┌────────

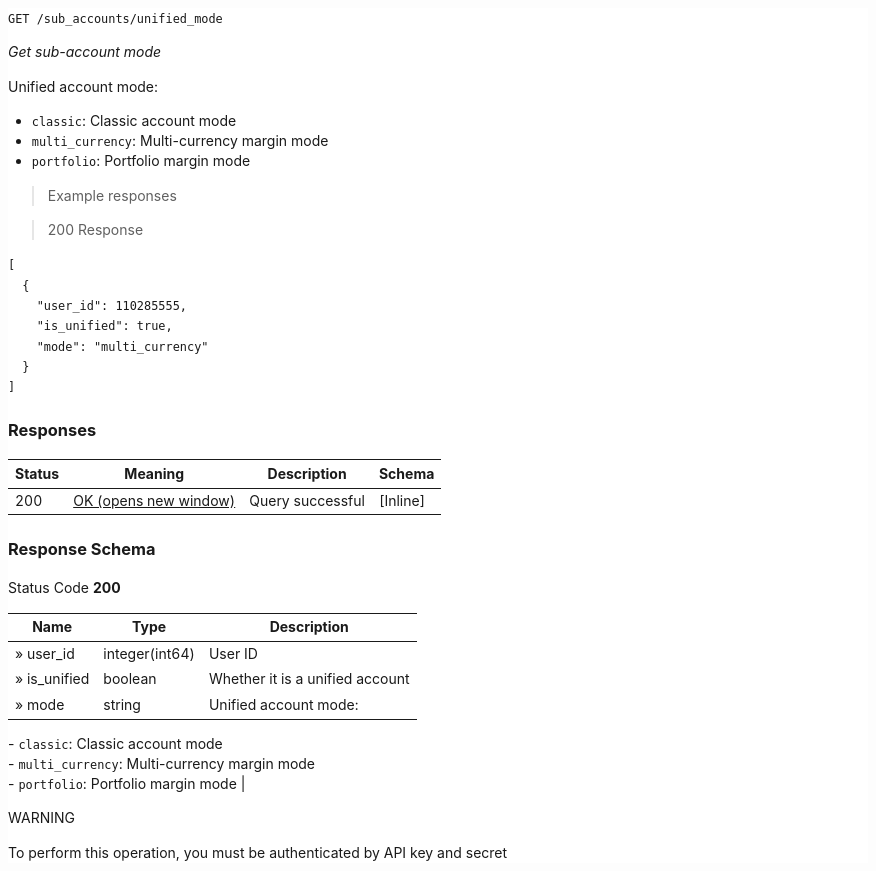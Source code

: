 `GET /sub_accounts/unified_mode`

_Get sub-account mode_

Unified account mode:

- `classic`: Classic account mode
- `multi_currency`: Multi-currency margin mode
- `portfolio`: Portfolio margin mode

> Example responses

> 200 Response

```
[
  {
    "user_id": 110285555,
    "is_unified": true,
    "mode": "multi_currency"
  }
]
```

### Responses

| Status | Meaning                                                                    | Description      | Schema     |
| ------ | -------------------------------------------------------------------------- | ---------------- | ---------- |
| 200    | [OK (opens new window)](https://tools.ietf.org/html/rfc7231#section-6.3.1) | Query successful | \[Inline\] |

### Response Schema

Status Code **200**

| Name         | Type           | Description                     |
| ------------ | -------------- | ------------------------------- |
| » user_id    | integer(int64) | User ID                         |
| » is_unified | boolean        | Whether it is a unified account |
| » mode       | string         | Unified account mode:           |

\- `classic`: Classic account mode  
\- `multi_currency`: Multi-currency margin mode  
\- `portfolio`: Portfolio margin mode |

WARNING

To perform this operation, you must be authenticated by API key and secret
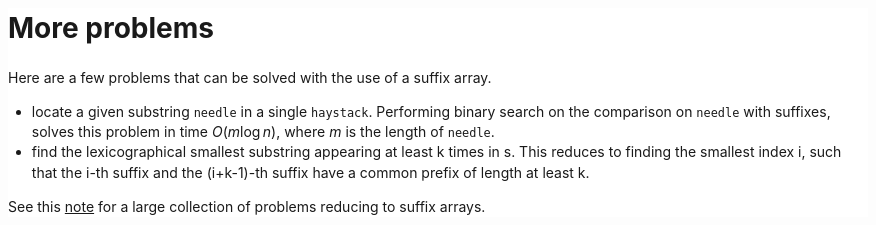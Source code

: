 # More problems

Here are a few problems that can be solved with the use of a suffix array.

- locate a given substring `needle` in a single `haystack`.  Performing binary search on the comparison on `needle` with suffixes, solves this problem in time $O(m \log n)$, where $m$ is the length of `needle`.
- find the lexicographical smallest substring appearing at least k times in s.  This reduces to finding the smallest index i, such that the i-th suffix and the (i+k-1)-th suffix have a common prefix of length at least k.    

See this [note](https://web.stanford.edu/class/cs97si/suffix-array.pdf) for a large collection of problems reducing to suffix arrays.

└────────

Task instructions
Print the listing exactly, minus any pictures.

Answer
Source code

: `GET /sub_accounts/unified_mode`

_Get sub-account mode_

Unified account mode:

- `classic`: Classic account mode
- `multi_currency`: Multi-currency margin mode
- `portfolio`: Portfolio margin mode

> Example responses

> 200 Response

```
[
  {
    "user_id": 110285555,
    "is_unified": true,
    "mode": "multi_currency"
  }
]
```

### Responses

| Status | Meaning                                                                    | Description      | Schema     |
| ------ | -------------------------------------------------------------------------- | ---------------- | ---------- |
| 200    | [OK (opens new window)](https://tools.ietf.org/html/rfc7231#section-6.3.1) | Query successful | \[Inline\] |

### Response Schema

Status Code **200**

| Name         | Type           | Description                     |
| ------------ | -------------- | ------------------------------- |
| » user_id    | integer(int64) | User ID                         |
| » is_unified | boolean        | Whether it is a unified account |
| » mode       | string         | Unified account mode:           |

\- `classic`: Classic account mode  
\- `multi_currency`: Multi-currency margin mode  
\- `portfolio`: Portfolio margin mode |

WARNING

To perform this operation, you must be authenticated by API key and secret
Source code

: # More problems

Here are a few problems that can be solved with the use of a suffix array.

- locate a given substring `needle` in a single `haystack`.  Performing binary search on the comparison on `needle` with suffixes, solves this problem in time $O(m \log n)$, where $m$ is the length of `needle`.
- find the lexicographical smallest substring appearing at least k times in s.  This reduces to finding the smallest index i, such that the i-th suffix and the (i+k-1)-th suffix have a common prefix of length at least k.    

See this [note](https://web.stanford.edu/class/cs97si/suffix-array.pdf) for a large collection of problems reducing to suffix arrays.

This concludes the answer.